**Directions:** Two lines in the data below mark the range: the one with "- **(b)** an order" and the one with "the designated officer may". Return both, along with every line between them, exactly.

[Collected data entries]
↓↓↓

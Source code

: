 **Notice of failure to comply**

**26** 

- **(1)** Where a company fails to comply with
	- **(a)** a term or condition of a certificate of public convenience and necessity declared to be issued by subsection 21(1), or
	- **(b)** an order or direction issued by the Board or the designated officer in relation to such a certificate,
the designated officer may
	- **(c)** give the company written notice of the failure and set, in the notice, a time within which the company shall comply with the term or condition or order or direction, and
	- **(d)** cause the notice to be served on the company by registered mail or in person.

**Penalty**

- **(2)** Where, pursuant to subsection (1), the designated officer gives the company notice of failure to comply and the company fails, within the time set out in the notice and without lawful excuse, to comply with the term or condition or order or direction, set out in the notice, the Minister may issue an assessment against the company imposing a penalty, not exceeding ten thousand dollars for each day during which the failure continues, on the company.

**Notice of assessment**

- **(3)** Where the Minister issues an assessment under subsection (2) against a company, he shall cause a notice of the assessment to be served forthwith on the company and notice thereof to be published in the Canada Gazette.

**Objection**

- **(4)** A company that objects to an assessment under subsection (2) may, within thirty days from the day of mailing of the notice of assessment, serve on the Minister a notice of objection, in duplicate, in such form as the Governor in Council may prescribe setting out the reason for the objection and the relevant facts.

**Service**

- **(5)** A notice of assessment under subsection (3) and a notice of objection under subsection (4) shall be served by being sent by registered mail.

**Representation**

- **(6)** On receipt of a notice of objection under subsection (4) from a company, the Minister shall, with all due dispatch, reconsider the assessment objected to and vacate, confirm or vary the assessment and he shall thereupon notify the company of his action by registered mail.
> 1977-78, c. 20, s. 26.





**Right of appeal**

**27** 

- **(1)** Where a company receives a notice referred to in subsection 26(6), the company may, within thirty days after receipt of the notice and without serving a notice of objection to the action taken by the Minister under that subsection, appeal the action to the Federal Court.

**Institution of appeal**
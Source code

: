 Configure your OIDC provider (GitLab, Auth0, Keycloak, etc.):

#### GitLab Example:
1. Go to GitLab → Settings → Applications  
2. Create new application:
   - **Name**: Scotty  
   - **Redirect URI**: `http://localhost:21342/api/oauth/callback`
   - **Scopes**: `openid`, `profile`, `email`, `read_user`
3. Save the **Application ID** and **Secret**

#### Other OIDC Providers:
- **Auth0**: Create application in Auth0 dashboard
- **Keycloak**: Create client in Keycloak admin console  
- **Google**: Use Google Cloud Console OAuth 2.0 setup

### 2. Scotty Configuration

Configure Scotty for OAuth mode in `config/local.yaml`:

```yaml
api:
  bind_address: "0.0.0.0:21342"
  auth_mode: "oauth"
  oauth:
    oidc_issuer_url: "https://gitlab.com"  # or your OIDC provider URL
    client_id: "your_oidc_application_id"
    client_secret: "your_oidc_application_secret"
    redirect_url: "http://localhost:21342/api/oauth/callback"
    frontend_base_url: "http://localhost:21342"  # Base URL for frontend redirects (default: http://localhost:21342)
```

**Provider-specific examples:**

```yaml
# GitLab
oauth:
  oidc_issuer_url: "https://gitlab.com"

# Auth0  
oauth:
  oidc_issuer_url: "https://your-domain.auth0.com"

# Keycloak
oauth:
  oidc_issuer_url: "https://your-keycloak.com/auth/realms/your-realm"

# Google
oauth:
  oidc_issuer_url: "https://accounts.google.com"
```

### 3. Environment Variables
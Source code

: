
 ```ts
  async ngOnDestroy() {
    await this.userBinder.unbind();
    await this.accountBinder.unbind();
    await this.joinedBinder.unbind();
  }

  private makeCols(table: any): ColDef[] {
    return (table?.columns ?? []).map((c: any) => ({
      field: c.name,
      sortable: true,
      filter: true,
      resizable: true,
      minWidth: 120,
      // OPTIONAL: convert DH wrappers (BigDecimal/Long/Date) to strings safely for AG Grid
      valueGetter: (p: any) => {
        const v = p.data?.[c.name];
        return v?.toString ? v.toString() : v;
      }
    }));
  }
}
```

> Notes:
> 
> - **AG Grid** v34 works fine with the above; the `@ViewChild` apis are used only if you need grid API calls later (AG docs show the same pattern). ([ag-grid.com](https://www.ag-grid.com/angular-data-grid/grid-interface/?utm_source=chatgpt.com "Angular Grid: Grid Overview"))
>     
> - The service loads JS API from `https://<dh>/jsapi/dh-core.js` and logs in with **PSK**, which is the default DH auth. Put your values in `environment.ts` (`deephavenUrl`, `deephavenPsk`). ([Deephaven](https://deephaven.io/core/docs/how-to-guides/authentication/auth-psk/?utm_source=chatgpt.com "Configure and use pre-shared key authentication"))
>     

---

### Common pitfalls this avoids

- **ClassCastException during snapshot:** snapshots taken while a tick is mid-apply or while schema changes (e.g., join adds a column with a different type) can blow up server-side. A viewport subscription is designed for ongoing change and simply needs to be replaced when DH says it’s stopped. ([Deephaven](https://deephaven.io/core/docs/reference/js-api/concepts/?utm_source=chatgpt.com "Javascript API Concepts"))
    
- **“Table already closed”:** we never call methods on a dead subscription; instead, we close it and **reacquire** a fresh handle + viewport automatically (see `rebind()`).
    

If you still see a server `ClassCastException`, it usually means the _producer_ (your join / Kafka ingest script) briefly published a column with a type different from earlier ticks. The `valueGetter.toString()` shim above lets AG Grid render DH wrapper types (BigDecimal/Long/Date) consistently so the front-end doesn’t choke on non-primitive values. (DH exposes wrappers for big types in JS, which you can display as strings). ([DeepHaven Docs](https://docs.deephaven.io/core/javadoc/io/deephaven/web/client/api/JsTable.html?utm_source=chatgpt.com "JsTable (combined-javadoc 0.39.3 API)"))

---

↑↑↑

**Your solution:**
	- **(b)** an order or direction issued by the Board or the designated officer in relation to such a certificate,
the designated officer may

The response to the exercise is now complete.